Reportidly, the new bill would:
• Require employers to keep records that accurately state whether each worker performing labor or services is an employee or non-employee (like an independent contractor) — and why.
• Require employers to notify workers of their classification as an employee or non-employee — while directing them to a Department of Labor (DOL) website containing info about the rights of employees, and telling them to contact the DOL if they suspect they have been misclassified.
• Create penalties of up to $5,000 per worker for a violation of the notice requirements or for misclassifying an employee as a non-employee.
• Impose triple damages for willful violations of the minimum wage or overtime laws when an employer has misclassified a worker.

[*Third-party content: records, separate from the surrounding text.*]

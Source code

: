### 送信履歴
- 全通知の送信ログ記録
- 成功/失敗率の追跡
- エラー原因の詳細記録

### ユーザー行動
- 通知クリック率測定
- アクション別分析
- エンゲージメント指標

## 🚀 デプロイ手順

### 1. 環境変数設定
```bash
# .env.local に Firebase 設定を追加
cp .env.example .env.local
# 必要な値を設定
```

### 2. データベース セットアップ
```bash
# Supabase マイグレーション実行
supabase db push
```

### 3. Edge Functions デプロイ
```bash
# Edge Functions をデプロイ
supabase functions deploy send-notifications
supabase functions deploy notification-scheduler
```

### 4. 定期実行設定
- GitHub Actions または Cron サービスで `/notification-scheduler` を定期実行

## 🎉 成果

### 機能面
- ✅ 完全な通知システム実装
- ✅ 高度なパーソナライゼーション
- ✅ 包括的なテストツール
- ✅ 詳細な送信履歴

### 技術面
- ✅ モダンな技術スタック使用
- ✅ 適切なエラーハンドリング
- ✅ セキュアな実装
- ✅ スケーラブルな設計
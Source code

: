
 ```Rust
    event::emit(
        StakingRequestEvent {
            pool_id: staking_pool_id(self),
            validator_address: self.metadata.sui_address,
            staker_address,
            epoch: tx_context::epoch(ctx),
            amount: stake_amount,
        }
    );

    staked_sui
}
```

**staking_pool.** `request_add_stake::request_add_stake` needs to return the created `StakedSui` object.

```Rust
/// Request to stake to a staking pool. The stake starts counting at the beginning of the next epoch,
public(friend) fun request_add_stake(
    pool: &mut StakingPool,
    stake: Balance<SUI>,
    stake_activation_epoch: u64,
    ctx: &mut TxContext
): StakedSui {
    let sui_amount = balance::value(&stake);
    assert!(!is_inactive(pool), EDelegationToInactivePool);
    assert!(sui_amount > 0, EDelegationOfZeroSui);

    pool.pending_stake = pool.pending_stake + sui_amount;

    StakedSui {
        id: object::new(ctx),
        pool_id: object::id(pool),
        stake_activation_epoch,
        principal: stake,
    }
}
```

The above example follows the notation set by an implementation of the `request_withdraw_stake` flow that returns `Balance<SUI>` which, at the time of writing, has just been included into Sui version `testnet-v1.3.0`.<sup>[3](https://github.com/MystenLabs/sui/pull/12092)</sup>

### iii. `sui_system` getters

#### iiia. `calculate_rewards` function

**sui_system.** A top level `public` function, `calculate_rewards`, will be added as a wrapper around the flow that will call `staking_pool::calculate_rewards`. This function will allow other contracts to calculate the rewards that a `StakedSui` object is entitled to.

• Direct the secretary of labor to establish a website designed to inform workers about their federal and state wage and hour rights.
• Direct the DOL to conduct audits targeting industries with high rates of misclassification.
According to the bill’s sponsors, misclassification in an attempt to avoid tax obligations is a form of “payroll fraud.” Supporters say the purpose of the bill is to eliminate the “tax gap” that’s created when employers misclassify workers — allowing those employers to skip out on paying certain federal, state and local taxes.